*MATERIAL FOR THE TASK*.
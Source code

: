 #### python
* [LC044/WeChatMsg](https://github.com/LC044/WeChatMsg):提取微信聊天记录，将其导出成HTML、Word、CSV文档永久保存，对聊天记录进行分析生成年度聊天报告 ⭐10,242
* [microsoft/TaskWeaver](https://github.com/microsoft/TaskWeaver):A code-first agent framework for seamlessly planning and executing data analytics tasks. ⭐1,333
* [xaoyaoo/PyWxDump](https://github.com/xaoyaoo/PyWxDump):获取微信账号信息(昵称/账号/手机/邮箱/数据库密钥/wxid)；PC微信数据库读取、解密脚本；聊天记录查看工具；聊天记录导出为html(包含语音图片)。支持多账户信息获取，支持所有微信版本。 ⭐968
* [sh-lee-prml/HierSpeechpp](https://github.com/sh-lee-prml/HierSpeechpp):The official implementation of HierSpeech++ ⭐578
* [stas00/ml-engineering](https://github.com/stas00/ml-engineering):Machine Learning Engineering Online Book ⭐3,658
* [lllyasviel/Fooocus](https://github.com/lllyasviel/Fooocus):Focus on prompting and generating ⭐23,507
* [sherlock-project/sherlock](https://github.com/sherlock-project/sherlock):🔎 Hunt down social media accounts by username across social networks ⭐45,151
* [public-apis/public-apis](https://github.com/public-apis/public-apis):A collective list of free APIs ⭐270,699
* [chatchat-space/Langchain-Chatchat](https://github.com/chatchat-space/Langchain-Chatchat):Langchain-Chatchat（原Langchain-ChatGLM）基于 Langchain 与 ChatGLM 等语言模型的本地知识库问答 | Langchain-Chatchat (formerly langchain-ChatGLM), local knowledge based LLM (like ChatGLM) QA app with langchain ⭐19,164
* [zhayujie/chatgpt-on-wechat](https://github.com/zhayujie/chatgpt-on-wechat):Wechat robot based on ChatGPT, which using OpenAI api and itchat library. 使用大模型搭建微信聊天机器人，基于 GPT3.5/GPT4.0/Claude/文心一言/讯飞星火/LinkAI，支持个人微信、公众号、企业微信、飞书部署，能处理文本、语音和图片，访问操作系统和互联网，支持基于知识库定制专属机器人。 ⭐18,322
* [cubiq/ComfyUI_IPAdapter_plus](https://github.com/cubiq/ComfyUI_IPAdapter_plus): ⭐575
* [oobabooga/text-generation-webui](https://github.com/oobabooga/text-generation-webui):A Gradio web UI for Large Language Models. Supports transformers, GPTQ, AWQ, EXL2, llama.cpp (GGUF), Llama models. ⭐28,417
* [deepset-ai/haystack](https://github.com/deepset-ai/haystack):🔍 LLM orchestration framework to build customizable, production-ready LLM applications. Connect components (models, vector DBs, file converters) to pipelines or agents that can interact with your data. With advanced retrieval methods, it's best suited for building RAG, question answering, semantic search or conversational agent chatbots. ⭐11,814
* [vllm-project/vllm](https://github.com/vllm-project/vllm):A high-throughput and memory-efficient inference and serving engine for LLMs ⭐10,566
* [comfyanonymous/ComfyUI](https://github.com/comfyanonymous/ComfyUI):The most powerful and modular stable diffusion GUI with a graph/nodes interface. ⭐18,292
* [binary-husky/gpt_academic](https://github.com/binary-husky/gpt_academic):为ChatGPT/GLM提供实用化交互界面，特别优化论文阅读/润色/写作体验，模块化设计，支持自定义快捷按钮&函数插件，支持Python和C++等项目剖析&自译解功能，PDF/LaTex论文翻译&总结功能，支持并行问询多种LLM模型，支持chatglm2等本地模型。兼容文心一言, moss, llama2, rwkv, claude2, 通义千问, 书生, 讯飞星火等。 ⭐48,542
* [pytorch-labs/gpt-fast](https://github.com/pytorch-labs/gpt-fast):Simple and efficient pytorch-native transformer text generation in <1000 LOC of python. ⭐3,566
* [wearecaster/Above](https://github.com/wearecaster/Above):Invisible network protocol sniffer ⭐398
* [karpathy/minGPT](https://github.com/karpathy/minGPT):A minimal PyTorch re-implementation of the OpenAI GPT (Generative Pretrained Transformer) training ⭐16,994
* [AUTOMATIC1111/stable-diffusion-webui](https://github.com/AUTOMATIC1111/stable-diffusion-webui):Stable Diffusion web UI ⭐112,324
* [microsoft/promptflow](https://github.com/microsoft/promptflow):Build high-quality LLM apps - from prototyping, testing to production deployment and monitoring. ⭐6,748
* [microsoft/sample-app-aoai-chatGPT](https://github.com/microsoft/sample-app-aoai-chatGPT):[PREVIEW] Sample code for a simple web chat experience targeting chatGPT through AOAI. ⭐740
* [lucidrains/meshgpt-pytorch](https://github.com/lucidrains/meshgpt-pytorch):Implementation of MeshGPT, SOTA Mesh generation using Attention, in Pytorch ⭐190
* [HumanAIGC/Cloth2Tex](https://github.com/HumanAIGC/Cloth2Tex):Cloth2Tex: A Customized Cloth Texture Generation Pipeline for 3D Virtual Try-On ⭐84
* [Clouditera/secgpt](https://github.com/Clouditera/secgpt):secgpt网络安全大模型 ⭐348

*EXERCISE INSTRUCTIONS*. Lines holding the word "production" in the entries above are the ones to pull out. Copy them all.

*ANSWER TO THIS EXERCISE*.
* [deepset-ai/haystack](https://github.com/deepset-ai/haystack):🔍 LLM orchestration framework to build customizable, production-ready LLM applications. Connect components (models, vector DBs, file converters) to pipelines or agents that can interact with your data. With advanced retrieval methods, it's best suited for building RAG, question answering, semantic search or conversational agent chatbots. ⭐11,814
* [microsoft/promptflow](https://github.com/microsoft/promptflow):Build high-quality LLM apps - from prototyping, testing to production deployment and monitoring. ⭐6,748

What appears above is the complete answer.